On pourrait penser que si les virus existent, c’est qu’ils ont eu (ont toujours) un rôle naturel à jouer, autrement ils se seraient perdus dans les méandres de l’évolution…..Pourtant les forces qui régissent l’évolution se préoccupent peu de la nécessité d’être utile. Une fois générés, les entités biologiques ont comme première contrainte la nécessité de continuer à exister. Ce qui n’exclut pas qu’à un moment il y ait des relations d’utilité qui ont modelé les résultats de l’évolution. S’il n’y avait pas eu d’herbe, on n’aurait vraisemblablement pas de vaches. Donc l’herbe a permis aux herbivores d’évoluer jusqu’à nous donner accès au beefsteak saignant et au fromage. Mais nous devons admettre que le monde aurait pu tourner (nettement moins bien certes) sans le beefsteak et la raclette.
Donc nous pouvons partir du principe que les virus n’ont pas de mission autre que celle de veiller à leur perpétuation. Et comme ce sont des organismes qui se multiplient exclusivement à l’intérieur des cellules (cf. Un virus, ça se multiplie comment?), leur survie dépend totalement du support des cellules qu’ils infectent. On comprend que cette dépendance ait façonné une capacité d’adaptation la plus large possible. Quand on ne maîtrise pas l’environnement dans lequel on vit, il vaut mieux pouvoir se plier aux exigences du milieu. En termes biologiques, l’adaptation découle d’un changement de « plan d’existence », donc d’un changement d’information génétique, ce qui fait référence à une « mutation ». Les virus sont passés maîtres dans leur capacité à accepter des mutations, voire à les provoquer.
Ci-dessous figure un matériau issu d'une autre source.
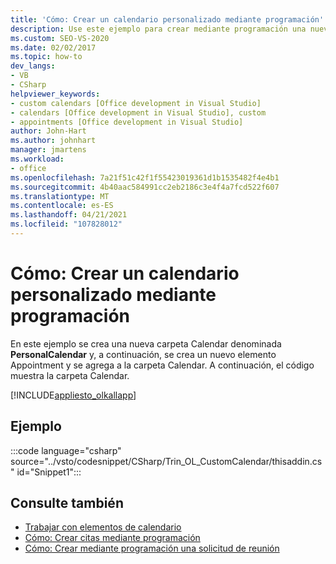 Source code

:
 ```yaml
---
title: 'Cómo: Crear un calendario personalizado mediante programación'
description: Use este ejemplo para crear mediante programación una nueva carpeta Calendar denominada PersonalCalendar y, a continuación, cree un nuevo elemento Appointment y agrégrelo a la carpeta Calendar.
ms.custom: SEO-VS-2020
ms.date: 02/02/2017
ms.topic: how-to
dev_langs:
- VB
- CSharp
helpviewer_keywords:
- custom calendars [Office development in Visual Studio]
- calendars [Office development in Visual Studio], custom
- appointments [Office development in Visual Studio]
author: John-Hart
ms.author: johnhart
manager: jmartens
ms.workload:
- office
ms.openlocfilehash: 7a21f51c42f1f55423019361d1b1535482f4e4b1
ms.sourcegitcommit: 4b40aac584991cc2eb2186c3e4f4a7fcd522f607
ms.translationtype: MT
ms.contentlocale: es-ES
ms.lasthandoff: 04/21/2021
ms.locfileid: "107828012"
---
```

# <a name="how-to-programmatically-create-a-custom-calendar"></a>Cómo: Crear un calendario personalizado mediante programación
  En este ejemplo se crea una nueva carpeta Calendar denominada **PersonalCalendar** y, a continuación, se crea un nuevo elemento Appointment y se agrega a la carpeta Calendar. A continuación, el código muestra la carpeta Calendar.

 [!INCLUDE[appliesto_olkallapp](../vsto/includes/appliesto-olkallapp-md.md)]

## <a name="example"></a>Ejemplo
 :::code language="csharp" source="../vsto/codesnippet/CSharp/Trin_OL_CustomCalendar/thisaddin.cs" id="Snippet1":::

## <a name="see-also"></a>Consulte también
- [Trabajar con elementos de calendario](../vsto/working-with-calendar-items.md)
- [Cómo: Crear citas mediante programación](../vsto/how-to-programmatically-create-appointments.md)
- [Cómo: Crear mediante programación una solicitud de reunión](../vsto/how-to-programmatically-create-a-meeting-request.md)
En effet, les fonctions virales qui sont en charge de la reproduction des génomes viraux lors de multiplication (on parle de réplication) ont été sélectionnées pour introduire des mutations à une certaine fréquence . La capacité d’adaptation qui résulte de l’introduction de ces mutations (cf. La Quasi-espèce….) peut s’observer en temps réel qui correspond à la durée de leur cycle de multiplication (quelques heures). Elle se manifeste de façon permanente, facilement observable, de manière naturelle ou alors provoquée expérimentalement en laboratoire.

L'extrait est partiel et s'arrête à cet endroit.